Collection entries →
——
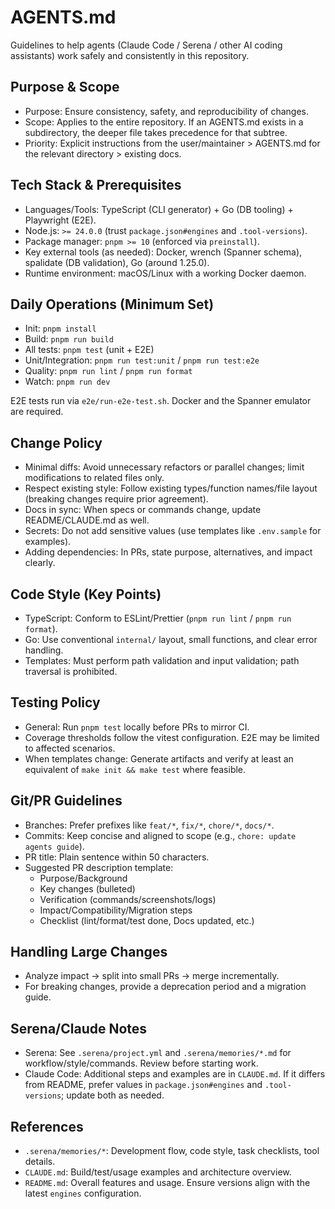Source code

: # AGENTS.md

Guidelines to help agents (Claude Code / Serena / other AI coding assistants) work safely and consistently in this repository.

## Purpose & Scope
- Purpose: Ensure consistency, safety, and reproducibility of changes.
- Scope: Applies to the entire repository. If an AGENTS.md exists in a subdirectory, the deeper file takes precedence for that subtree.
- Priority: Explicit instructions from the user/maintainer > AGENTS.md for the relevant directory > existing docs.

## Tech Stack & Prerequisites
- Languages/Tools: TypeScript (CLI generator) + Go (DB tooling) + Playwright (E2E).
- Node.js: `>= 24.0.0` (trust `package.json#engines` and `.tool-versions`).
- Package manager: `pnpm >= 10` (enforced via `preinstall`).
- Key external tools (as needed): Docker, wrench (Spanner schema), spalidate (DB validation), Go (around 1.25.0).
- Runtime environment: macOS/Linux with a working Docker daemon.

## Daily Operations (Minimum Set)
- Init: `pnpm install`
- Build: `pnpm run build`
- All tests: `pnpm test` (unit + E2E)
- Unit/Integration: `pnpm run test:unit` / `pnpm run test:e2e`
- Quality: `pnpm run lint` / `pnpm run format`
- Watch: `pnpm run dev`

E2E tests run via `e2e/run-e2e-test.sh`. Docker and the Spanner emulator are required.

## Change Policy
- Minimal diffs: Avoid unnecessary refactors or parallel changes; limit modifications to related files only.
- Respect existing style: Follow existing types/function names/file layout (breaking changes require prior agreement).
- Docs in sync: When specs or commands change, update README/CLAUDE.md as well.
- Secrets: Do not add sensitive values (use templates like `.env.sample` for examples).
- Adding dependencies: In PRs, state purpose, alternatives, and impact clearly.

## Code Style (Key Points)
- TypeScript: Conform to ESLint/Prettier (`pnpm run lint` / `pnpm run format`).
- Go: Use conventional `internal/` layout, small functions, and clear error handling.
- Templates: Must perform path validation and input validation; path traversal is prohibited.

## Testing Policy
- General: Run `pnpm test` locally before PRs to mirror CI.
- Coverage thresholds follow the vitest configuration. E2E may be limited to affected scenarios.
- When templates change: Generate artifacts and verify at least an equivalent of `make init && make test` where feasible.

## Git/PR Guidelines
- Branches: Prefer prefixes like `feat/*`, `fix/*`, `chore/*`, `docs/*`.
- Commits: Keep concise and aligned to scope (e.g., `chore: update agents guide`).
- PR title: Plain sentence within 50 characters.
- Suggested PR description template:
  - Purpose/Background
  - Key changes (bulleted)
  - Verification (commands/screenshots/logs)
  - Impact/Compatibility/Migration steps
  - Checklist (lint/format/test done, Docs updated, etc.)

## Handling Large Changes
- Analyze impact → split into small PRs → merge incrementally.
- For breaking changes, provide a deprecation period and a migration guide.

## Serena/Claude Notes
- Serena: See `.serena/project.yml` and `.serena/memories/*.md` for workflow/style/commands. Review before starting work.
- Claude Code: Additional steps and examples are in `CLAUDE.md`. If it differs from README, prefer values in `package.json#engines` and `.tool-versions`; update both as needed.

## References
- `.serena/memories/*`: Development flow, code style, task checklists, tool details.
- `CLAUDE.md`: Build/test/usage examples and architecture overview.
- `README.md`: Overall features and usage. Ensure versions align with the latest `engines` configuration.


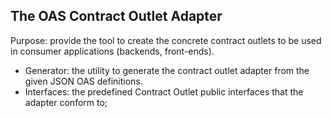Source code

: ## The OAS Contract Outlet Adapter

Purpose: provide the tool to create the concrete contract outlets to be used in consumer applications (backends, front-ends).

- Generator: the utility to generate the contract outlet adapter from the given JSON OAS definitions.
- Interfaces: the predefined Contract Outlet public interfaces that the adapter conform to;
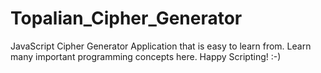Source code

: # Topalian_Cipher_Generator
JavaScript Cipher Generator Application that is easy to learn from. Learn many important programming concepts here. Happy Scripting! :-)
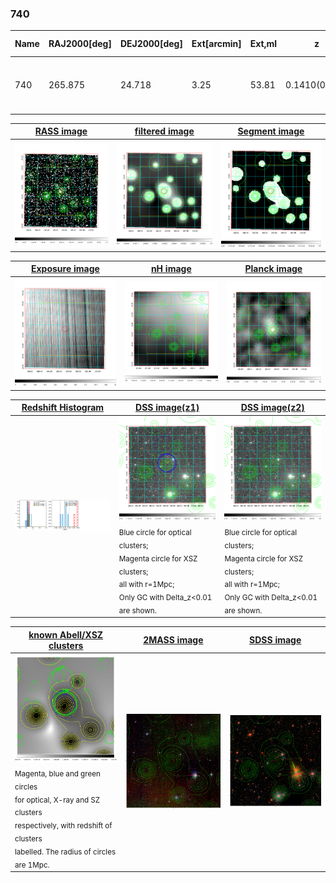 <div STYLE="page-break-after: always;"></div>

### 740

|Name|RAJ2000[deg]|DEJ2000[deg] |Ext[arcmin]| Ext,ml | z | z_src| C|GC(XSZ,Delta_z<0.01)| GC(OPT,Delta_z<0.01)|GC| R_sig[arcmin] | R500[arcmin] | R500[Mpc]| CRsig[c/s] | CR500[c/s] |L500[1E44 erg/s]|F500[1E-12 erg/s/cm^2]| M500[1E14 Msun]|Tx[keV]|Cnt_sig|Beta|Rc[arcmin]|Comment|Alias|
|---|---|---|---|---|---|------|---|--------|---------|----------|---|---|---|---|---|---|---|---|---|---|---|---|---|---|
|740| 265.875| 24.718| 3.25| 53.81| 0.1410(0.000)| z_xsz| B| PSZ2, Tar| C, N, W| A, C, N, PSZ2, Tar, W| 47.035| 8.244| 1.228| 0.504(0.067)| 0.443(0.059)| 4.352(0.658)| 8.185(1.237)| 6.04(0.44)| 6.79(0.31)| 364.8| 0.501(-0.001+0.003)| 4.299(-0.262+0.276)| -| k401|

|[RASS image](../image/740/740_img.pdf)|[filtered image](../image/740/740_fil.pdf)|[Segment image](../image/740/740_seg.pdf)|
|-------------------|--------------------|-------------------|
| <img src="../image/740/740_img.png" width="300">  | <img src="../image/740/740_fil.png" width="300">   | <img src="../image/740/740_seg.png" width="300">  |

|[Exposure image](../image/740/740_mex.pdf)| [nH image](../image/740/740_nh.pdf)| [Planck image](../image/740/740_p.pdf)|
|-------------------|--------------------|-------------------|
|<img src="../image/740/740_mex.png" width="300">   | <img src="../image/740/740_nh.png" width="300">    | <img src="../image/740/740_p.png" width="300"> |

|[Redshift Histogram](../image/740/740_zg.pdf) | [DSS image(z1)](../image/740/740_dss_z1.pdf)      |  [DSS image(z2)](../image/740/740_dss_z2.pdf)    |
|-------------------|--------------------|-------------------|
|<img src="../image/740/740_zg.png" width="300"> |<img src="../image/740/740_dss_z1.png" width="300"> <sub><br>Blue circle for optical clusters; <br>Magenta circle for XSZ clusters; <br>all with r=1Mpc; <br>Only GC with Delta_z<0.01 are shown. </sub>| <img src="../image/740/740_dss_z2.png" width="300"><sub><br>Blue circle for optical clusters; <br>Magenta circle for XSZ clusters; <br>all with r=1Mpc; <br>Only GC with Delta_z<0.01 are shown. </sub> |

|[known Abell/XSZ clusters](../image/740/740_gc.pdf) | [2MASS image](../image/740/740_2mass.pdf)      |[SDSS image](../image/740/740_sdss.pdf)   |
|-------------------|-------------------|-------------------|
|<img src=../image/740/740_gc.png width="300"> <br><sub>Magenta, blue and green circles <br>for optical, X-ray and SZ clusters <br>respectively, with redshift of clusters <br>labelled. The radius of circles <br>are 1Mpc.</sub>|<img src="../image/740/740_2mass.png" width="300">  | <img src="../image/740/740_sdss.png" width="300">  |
——
AIM OF THE EXERCISE →
Reproduce the data word for word, excluding its pictures.

REPLY →
Source code

: # AGENTS.md

Guidelines to help agents (Claude Code / Serena / other AI coding assistants) work safely and consistently in this repository.

## Purpose & Scope
- Purpose: Ensure consistency, safety, and reproducibility of changes.
- Scope: Applies to the entire repository. If an AGENTS.md exists in a subdirectory, the deeper file takes precedence for that subtree.
- Priority: Explicit instructions from the user/maintainer > AGENTS.md for the relevant directory > existing docs.

## Tech Stack & Prerequisites
- Languages/Tools: TypeScript (CLI generator) + Go (DB tooling) + Playwright (E2E).
- Node.js: `>= 24.0.0` (trust `package.json#engines` and `.tool-versions`).
- Package manager: `pnpm >= 10` (enforced via `preinstall`).
- Key external tools (as needed): Docker, wrench (Spanner schema), spalidate (DB validation), Go (around 1.25.0).
- Runtime environment: macOS/Linux with a working Docker daemon.

## Daily Operations (Minimum Set)
- Init: `pnpm install`
- Build: `pnpm run build`
- All tests: `pnpm test` (unit + E2E)
- Unit/Integration: `pnpm run test:unit` / `pnpm run test:e2e`
- Quality: `pnpm run lint` / `pnpm run format`
- Watch: `pnpm run dev`

E2E tests run via `e2e/run-e2e-test.sh`. Docker and the Spanner emulator are required.

## Change Policy
- Minimal diffs: Avoid unnecessary refactors or parallel changes; limit modifications to related files only.
- Respect existing style: Follow existing types/function names/file layout (breaking changes require prior agreement).
- Docs in sync: When specs or commands change, update README/CLAUDE.md as well.
- Secrets: Do not add sensitive values (use templates like `.env.sample` for examples).
- Adding dependencies: In PRs, state purpose, alternatives, and impact clearly.

## Code Style (Key Points)
- TypeScript: Conform to ESLint/Prettier (`pnpm run lint` / `pnpm run format`).
- Go: Use conventional `internal/` layout, small functions, and clear error handling.
- Templates: Must perform path validation and input validation; path traversal is prohibited.

## Testing Policy
- General: Run `pnpm test` locally before PRs to mirror CI.
- Coverage thresholds follow the vitest configuration. E2E may be limited to affected scenarios.
- When templates change: Generate artifacts and verify at least an equivalent of `make init && make test` where feasible.

## Git/PR Guidelines
- Branches: Prefer prefixes like `feat/*`, `fix/*`, `chore/*`, `docs/*`.
- Commits: Keep concise and aligned to scope (e.g., `chore: update agents guide`).
- PR title: Plain sentence within 50 characters.
- Suggested PR description template:
  - Purpose/Background
  - Key changes (bulleted)
  - Verification (commands/screenshots/logs)
  - Impact/Compatibility/Migration steps
  - Checklist (lint/format/test done, Docs updated, etc.)

## Handling Large Changes
- Analyze impact → split into small PRs → merge incrementally.
- For breaking changes, provide a deprecation period and a migration guide.

## Serena/Claude Notes
- Serena: See `.serena/project.yml` and `.serena/memories/*.md` for workflow/style/commands. Review before starting work.
- Claude Code: Additional steps and examples are in `CLAUDE.md`. If it differs from README, prefer values in `package.json#engines` and `.tool-versions`; update both as needed.

## References
- `.serena/memories/*`: Development flow, code style, task checklists, tool details.
- `CLAUDE.md`: Build/test/usage examples and architecture overview.
- `README.md`: Overall features and usage. Ensure versions align with the latest `engines` configuration.


Source code

: ## The OAS Contract Outlet Adapter

Purpose: provide the tool to create the concrete contract outlets to be used in consumer applications (backends, front-ends).

- Generator: the utility to generate the contract outlet adapter from the given JSON OAS definitions.
- Interfaces: the predefined Contract Outlet public interfaces that the adapter conform to;
Source code

: # Topalian_Cipher_Generator
JavaScript Cipher Generator Application that is easy to learn from. Learn many important programming concepts here. Happy Scripting! :-)
 <div STYLE="page-break-after: always;"></div>

### 740

|Name|RAJ2000[deg]|DEJ2000[deg] |Ext[arcmin]| Ext,ml | z | z_src| C|GC(XSZ,Delta_z<0.01)| GC(OPT,Delta_z<0.01)|GC| R_sig[arcmin] | R500[arcmin] | R500[Mpc]| CRsig[c/s] | CR500[c/s] |L500[1E44 erg/s]|F500[1E-12 erg/s/cm^2]| M500[1E14 Msun]|Tx[keV]|Cnt_sig|Beta|Rc[arcmin]|Comment|Alias|
|---|---|---|---|---|---|------|---|--------|---------|----------|---|---|---|---|---|---|---|---|---|---|---|---|---|---|
|740| 265.875| 24.718| 3.25| 53.81| 0.1410(0.000)| z_xsz| B| PSZ2, Tar| C, N, W| A, C, N, PSZ2, Tar, W| 47.035| 8.244| 1.228| 0.504(0.067)| 0.443(0.059)| 4.352(0.658)| 8.185(1.237)| 6.04(0.44)| 6.79(0.31)| 364.8| 0.501(-0.001+0.003)| 4.299(-0.262+0.276)| -| k401|

|[RASS image](../image/740/740_img.pdf)|[filtered image](../image/740/740_fil.pdf)|[Segment image](../image/740/740_seg.pdf)|
|-------------------|--------------------|-------------------|
| <img src="../image/740/740_img.png" width="300">  | <img src="../image/740/740_fil.png" width="300">   | <img src="../image/740/740_seg.png" width="300">  |

|[Exposure image](../image/740/740_mex.pdf)| [nH image](../image/740/740_nh.pdf)| [Planck image](../image/740/740_p.pdf)|
|-------------------|--------------------|-------------------|
|<img src="../image/740/740_mex.png" width="300">   | <img src="../image/740/740_nh.png" width="300">    | <img src="../image/740/740_p.png" width="300"> |

|[Redshift Histogram](../image/740/740_zg.pdf) | [DSS image(z1)](../image/740/740_dss_z1.pdf)      |  [DSS image(z2)](../image/740/740_dss_z2.pdf)    |
|-------------------|--------------------|-------------------|
|<img src="../image/740/740_zg.png" width="300"> |<img src="../image/740/740_dss_z1.png" width="300"> <sub><br>Blue circle for optical clusters; <br>Magenta circle for XSZ clusters; <br>all with r=1Mpc; <br>Only GC with Delta_z<0.01 are shown. </sub>| <img src="../image/740/740_dss_z2.png" width="300"><sub><br>Blue circle for optical clusters; <br>Magenta circle for XSZ clusters; <br>all with r=1Mpc; <br>Only GC with Delta_z<0.01 are shown. </sub> |

|[known Abell/XSZ clusters](../image/740/740_gc.pdf) | [2MASS image](../image/740/740_2mass.pdf)      |[SDSS image](../image/740/740_sdss.pdf)   |
|-------------------|-------------------|-------------------|
|<img src=../image/740/740_gc.png width="300"> <br><sub>Magenta, blue and green circles <br>for optical, X-ray and SZ clusters <br>respectively, with redshift of clusters <br>labelled. The radius of circles <br>are 1Mpc.</sub>|<img src="../image/740/740_2mass.png" width="300">  | <img src="../image/740/740_sdss.png" width="300">  |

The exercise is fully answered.